**THE DATA**
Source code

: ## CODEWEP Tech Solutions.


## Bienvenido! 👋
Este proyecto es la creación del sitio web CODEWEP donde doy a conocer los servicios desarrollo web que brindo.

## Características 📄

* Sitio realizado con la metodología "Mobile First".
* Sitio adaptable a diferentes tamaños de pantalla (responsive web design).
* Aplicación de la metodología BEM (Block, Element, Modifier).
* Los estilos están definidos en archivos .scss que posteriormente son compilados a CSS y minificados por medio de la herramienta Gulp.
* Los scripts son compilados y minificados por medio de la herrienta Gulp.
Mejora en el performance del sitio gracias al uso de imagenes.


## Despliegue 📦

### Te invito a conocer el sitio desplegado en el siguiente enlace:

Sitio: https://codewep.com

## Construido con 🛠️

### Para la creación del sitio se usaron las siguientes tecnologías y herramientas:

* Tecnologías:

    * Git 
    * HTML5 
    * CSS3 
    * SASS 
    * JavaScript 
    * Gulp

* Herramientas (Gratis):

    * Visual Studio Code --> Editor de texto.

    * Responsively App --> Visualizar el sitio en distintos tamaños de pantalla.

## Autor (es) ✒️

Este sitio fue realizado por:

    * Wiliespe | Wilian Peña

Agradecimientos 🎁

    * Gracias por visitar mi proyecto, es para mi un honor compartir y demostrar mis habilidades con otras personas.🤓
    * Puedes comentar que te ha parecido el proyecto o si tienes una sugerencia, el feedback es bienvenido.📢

**EXERCISE**
Above are the records; print exactly the lines from the line with "Editor de texto." to the line with "con otras personas.🤓", including both, and nothing else.

**EXERCISE RESULT**
    * Visual Studio Code --> Editor de texto.

    * Responsively App --> Visualizar el sitio en distintos tamaños de pantalla.

## Autor (es) ✒️

Este sitio fue realizado por:

    * Wiliespe | Wilian Peña

Agradecimientos 🎁

    * Gracias por visitar mi proyecto, es para mi un honor compartir y demostrar mis habilidades con otras personas.🤓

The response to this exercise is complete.